366
О. И. ПОПОВА
НЕОПУБЛИКОВАННОЕ ПИСЬМО П. А. ОСИПОВОЙ
к А. И. ТУРГЕНЕВУ
5—6 февраля 1837 года в селе Тригорском у соседки Пушкина Прасковьи Александровны Осиповой побывал один из старейших друзей Пушкина Александр Иванович Тургенев, который по распоряжению Николая I сопровождал вместе со старым дядькой поэта Никитой Тимофеевичем Козловым тело умершего поэта к месту похорон — в Святогорский монастырь. Погребение А. С. Пушкина состоялось 6 февраля, а 7 февраля, в 5 часов утра, А. И. Тургенев писал уже П. А. Вяземскому из Пскова, на возвратном пути в Петербург:
«Мы предали земле земное вчера на рассвете. Я провел около суток в Тригорском у вдовы Осиповой, где искренно оплакивают поэта и человека в Пушкине. Милая дочь хозяйки (М. И. Осипова, — О. П.) показала мне домик и сад поэта. Я говорил с его дворнею. Прасковья Александровна Осипова дала мне записку о делах его, о деревне, и я передам тебе и на словах все, что от нее слышал о его имении. Она все хорошо знает, ибо покойник любил ее и доверял ей все свои экономические тайны... Везу вам сырой земли, сухих ветвей — и только... Нет, и несколько неизвестных вам стихов Пушкина».1
Кратковременное пребывание Тургенева в Тригорском у П. А. Осиповой и обстоятельства, при которых они встретились, повлекли за собой переписку между ними, продолжавшуюся около трех месяцев. Начало ей положил Тургенев, который под живым впечатлением пребывания в Тригорском и Михайловском писал П. А. Осиповой 10 февраля 1837 г.:
«Минуты, проведенные мною с вами и в сельце и в домике поэта, оставили во мне неизгладимые впечатления. Беседы ваши и все вокруг вас его так живо напоминает! В деревенской жизни Пушкина было так много поэзии, а вы так верно передаете эту жизнь. Я пересказал многое, что слышал от вас о поэте, о Михайловском и о Тригорском, здешним друзьям его: все желают и просят вас описать подробно, пером дружбы и истории, Михайловское и его окрестности, сохранить для России воспоминание об образе жизни поэта в деревне, о его прогулках в Тригорское, о его любимых двух соснах, о местоположении, словом — все то, что осталось в душе вашей неумирающего от поэта и человека».2
Вместе с письмом А. И. Тургенев послал П. А. Осиповой экземпляр нового, третьего издания «Евгения Онегина», вышедшего в начале
367
1837 года, — для ее дочери — и свой литографированный портрет с оригинала работы К. Брюллова; последнюю посылку он сопроводил подробными разъяснениями многозначительных «надписей и слов» на портрете, напоминающих о талантах и душевном благородстве братьев А. И. Тургенева — Андрея (1781—1803), Сергея (1790—1827) и Николая (1789—1871) Тургеневых. В письме содержится упоминание еще об одной посылке: «Вот и стихи на кончину поэта. Я уверен, что они и вам так же понравятся, как здесь всем почитателям и друзьям поэта».

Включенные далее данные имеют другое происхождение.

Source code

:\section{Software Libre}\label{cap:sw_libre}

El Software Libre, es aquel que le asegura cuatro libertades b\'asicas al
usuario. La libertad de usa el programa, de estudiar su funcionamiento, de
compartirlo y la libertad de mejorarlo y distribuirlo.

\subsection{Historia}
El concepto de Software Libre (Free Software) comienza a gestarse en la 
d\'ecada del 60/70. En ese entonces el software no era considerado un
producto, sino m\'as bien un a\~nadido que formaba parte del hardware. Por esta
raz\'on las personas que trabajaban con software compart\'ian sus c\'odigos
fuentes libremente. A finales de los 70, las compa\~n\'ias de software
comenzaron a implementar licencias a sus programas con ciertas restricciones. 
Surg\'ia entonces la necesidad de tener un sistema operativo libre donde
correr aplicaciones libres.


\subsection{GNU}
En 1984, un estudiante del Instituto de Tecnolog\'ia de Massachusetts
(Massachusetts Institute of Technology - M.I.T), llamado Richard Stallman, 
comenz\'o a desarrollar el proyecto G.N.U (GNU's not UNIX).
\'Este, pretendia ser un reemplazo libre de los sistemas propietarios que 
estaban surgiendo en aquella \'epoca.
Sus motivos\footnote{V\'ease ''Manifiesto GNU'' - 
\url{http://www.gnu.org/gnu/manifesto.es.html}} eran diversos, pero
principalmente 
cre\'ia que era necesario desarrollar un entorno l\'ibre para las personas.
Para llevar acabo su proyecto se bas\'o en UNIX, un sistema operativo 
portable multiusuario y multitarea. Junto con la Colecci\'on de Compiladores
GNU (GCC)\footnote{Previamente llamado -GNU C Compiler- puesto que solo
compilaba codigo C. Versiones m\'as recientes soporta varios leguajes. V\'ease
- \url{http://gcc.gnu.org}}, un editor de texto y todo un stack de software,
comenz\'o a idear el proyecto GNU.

Публикуемое письмо Прасковьи Александровны Осиповой3 является первым письмом ее к А. И. Тургеневу, ответом на его письмо от 10 февраля, и в сопоставлении с ним почти не нуждается в комментарии.
Тригорское. Февр‹аля› 16-го 1837 года.
14-е получила я ваше письмо, милостивой государь Александр Иванович. Мы по отъезде вашем щитали часы в ожидании его; и я спешу сказать вам, что минутное ваше в Тригорском пребывание останется неизгладимо в памяти душ наших. — Сердцу моему стало легче, когда я могла сказать понимающему меня мою скуку. Мы, я и Мария,4 оставшись одни нашли, что когда мы вас имели удовольствие увидеть, в первые часы приезда вашего, нам казалось, что мы вновь увидели друга, давно не виданного, но сердечного, с которым были разлучены — только. Это сочувствие есть вам порука всегдашнего о вас живого воспоминания, оно последует за вами всюду, куда провидение поведет вас.
Дочь моя б‹аронесса› Вревская5 возвратилась из Петер‹бурга› и 12-го была у меня; подробности, которые она мне рассказыва‹ла› о последних днях жизни незабвенного Пушкина, раздирали наши сердца и заставили меня жалеть, что я на эту пору не была в С.-Пет‹ербурге› — но к чему теперь рыданье!.. Вы угадали, что мне понравятся стихи — и только такой человек, который хорошо знал поэта, мог их написать, — он, кажется, писал за несколько лет тому и копию с портрета работы Кипренского. Сердечно благодарю вас за портрет, которой, конечно, не из последних будет украшениев моего кабинета; но как памятью о вас он право слабее будет того впечатления, которое сделало присутствие ваше.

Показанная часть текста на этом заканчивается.